CUMULAMOS demasiado tiempo de zozobra pandémica como para no agradecer cierta normalidad, así que si ahora se van las mascarillas, bien por el servicio que han hecho. Hoy comienzan las clases con la boca al aire; las pocas mascarillas de los primeros días desaparecerán por la propia comodidad y sobre todo por la presión de grupo. Lo hemos ido viendo estas semanas: el otro día me decía una persona atendiendo una tienda al ver que me había colocado mi boquino rojo al entrar: no se preocupe, ya no hace falta. Él iba sin embargo con mascarilla y me pareció buena la idea que me habían comentado en casa de que si quien trabaja en un sitio la lleva por obligación (imagino que porque en el análisis de riesgos laborales de esa empresa han decidido que sus empleados lleven mascarilla) es educado hacer lo mismo. Si algo queda, que sea la educación y la solidaridad con trabajadoras y trabajadores.

Porque la cuestión de la seguridad sanitaria en el fondo está por otras coordenadas. Y además todo está sometido a tal flujo de imprecisiones que tardaremos años en saber si la mascarilla protegió más en interiores que la ventilación forzada aunque esté claro que un sitio cerrado es más contagioso que uno descubierto.
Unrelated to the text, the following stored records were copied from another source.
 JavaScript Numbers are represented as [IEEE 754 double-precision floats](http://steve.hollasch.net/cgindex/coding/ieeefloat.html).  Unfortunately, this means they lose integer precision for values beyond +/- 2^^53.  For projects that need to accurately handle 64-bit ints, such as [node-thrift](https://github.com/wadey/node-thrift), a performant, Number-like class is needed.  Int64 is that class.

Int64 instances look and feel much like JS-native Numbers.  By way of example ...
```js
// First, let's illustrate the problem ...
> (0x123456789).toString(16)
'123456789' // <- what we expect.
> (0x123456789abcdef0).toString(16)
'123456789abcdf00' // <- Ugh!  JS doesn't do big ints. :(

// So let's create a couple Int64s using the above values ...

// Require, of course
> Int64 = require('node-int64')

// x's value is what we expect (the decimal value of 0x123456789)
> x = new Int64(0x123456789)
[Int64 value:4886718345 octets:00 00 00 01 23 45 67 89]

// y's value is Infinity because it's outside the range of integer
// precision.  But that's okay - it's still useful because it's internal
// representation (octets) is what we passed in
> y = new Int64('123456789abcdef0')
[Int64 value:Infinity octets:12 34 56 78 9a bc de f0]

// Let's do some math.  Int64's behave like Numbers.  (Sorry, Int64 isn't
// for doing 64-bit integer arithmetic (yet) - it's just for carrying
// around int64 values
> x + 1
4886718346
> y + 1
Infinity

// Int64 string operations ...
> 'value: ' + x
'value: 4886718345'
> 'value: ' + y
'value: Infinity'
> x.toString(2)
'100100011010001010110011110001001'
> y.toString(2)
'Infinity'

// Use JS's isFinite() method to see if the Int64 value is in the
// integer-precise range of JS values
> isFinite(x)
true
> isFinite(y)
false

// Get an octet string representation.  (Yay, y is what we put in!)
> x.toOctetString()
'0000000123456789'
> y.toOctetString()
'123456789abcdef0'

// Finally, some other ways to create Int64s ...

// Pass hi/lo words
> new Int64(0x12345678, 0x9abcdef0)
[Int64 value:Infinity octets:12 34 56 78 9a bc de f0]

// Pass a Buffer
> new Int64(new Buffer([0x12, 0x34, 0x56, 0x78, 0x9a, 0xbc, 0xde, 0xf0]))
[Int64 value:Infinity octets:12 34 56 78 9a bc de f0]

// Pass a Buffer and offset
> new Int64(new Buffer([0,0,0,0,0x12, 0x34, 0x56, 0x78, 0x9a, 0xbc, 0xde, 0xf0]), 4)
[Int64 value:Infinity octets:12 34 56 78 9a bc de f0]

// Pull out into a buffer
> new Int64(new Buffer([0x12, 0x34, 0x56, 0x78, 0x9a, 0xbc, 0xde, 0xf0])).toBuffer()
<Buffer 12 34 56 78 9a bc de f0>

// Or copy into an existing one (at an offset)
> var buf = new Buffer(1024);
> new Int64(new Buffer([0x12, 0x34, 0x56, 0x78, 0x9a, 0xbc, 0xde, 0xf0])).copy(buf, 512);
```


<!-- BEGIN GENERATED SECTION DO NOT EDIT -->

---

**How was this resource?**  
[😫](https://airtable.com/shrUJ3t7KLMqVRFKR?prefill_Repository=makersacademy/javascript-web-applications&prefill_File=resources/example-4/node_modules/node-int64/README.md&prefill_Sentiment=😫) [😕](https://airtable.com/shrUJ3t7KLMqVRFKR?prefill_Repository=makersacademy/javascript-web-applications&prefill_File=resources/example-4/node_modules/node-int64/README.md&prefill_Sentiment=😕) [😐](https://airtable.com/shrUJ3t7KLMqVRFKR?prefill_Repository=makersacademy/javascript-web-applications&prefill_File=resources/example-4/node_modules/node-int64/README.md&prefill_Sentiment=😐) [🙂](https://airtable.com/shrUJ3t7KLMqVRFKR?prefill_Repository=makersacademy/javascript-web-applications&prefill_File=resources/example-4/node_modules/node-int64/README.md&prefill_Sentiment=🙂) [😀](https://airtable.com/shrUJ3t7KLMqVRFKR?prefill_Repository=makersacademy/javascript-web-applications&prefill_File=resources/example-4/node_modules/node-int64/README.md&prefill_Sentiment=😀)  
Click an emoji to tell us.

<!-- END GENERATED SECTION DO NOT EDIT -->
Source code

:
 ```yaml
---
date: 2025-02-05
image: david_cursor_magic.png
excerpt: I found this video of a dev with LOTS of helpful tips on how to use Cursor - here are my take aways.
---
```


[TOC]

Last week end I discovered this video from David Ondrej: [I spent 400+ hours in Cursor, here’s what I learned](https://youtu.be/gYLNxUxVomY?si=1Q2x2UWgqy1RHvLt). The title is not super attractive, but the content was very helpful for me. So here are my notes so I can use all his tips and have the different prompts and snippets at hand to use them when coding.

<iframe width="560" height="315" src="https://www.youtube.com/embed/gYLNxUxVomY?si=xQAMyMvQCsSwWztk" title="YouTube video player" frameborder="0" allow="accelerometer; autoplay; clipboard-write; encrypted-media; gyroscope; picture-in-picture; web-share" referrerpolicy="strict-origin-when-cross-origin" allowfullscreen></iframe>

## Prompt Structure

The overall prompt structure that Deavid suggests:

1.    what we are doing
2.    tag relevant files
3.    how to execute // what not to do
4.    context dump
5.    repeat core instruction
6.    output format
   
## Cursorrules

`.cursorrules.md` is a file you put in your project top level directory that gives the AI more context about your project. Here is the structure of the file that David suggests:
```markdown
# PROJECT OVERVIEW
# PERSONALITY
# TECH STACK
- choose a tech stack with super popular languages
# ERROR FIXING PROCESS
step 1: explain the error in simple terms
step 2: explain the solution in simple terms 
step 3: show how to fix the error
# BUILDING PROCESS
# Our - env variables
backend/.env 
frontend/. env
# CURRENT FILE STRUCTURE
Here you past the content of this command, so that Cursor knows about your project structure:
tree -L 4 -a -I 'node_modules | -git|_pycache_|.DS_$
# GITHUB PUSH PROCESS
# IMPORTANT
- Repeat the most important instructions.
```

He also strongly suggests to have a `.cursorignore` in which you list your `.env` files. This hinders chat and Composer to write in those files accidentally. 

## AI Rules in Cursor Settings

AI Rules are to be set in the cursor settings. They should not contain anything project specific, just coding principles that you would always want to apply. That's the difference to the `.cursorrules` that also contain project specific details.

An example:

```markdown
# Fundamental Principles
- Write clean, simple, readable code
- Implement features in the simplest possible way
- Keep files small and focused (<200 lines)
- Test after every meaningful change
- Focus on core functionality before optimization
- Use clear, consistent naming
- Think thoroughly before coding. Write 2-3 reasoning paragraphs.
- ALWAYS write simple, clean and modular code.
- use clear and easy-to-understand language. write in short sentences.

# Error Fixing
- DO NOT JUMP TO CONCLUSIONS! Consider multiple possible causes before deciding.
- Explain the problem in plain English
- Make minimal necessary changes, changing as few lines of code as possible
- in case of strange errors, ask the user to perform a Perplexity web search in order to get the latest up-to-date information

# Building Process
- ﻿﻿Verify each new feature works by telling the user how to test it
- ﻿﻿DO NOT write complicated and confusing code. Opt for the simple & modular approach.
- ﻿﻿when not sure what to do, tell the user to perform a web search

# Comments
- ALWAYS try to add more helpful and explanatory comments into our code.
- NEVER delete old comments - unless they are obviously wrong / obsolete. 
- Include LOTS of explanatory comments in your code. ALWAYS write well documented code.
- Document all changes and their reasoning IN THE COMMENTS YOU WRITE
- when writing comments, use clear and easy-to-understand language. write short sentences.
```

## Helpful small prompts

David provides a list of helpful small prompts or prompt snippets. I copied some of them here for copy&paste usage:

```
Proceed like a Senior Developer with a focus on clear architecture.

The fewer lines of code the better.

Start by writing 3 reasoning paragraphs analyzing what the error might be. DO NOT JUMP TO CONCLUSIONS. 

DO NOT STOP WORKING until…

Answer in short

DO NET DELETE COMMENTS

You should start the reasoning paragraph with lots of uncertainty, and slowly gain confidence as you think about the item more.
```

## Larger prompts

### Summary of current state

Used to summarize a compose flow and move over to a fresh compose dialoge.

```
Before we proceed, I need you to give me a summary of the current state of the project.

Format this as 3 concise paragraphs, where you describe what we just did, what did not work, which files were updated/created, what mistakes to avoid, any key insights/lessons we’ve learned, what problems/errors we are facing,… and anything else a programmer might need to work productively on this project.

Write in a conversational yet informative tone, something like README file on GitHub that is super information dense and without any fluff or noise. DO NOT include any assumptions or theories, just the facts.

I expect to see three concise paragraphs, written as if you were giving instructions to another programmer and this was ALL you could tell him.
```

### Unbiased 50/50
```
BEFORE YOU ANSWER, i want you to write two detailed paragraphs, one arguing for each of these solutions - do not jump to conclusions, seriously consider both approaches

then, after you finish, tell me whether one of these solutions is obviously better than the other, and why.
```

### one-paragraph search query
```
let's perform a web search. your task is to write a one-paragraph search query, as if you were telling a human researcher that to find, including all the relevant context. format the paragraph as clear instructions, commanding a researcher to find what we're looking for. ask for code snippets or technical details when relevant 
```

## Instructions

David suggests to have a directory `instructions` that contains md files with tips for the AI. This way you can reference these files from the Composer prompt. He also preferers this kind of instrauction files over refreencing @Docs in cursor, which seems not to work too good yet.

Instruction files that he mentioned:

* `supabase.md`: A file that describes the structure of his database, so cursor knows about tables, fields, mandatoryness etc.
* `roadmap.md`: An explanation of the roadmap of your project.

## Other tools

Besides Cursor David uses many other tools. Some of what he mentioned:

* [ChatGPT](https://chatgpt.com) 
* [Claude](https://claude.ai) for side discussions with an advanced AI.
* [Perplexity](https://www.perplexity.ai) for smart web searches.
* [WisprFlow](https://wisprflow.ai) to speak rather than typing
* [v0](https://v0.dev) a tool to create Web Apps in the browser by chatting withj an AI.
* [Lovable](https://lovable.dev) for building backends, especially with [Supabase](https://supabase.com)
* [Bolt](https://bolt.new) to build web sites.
Leo el impresionante estudio que han realizado Bienvenido León, María Pilar Martínez-Costa, Ramón Salaverría e Ignacio López-Goñi sobre los bulos sobre la ciencia y la salud en el comienzo de la pandemia, que espero se pueda completar con lo que ha sucedido después, que concluye que la desinformación y los engaños viajaron, como ya se sabía antes de la covid, más rápidamente por las redes sociales que las informaciones veraces. El mundo es así, y ahora, desmascarillados, seguimos a la espera de un mensaje en el grupo de whatsapp para ver cómo nos posicionamos y de qué nos vamos a quejar.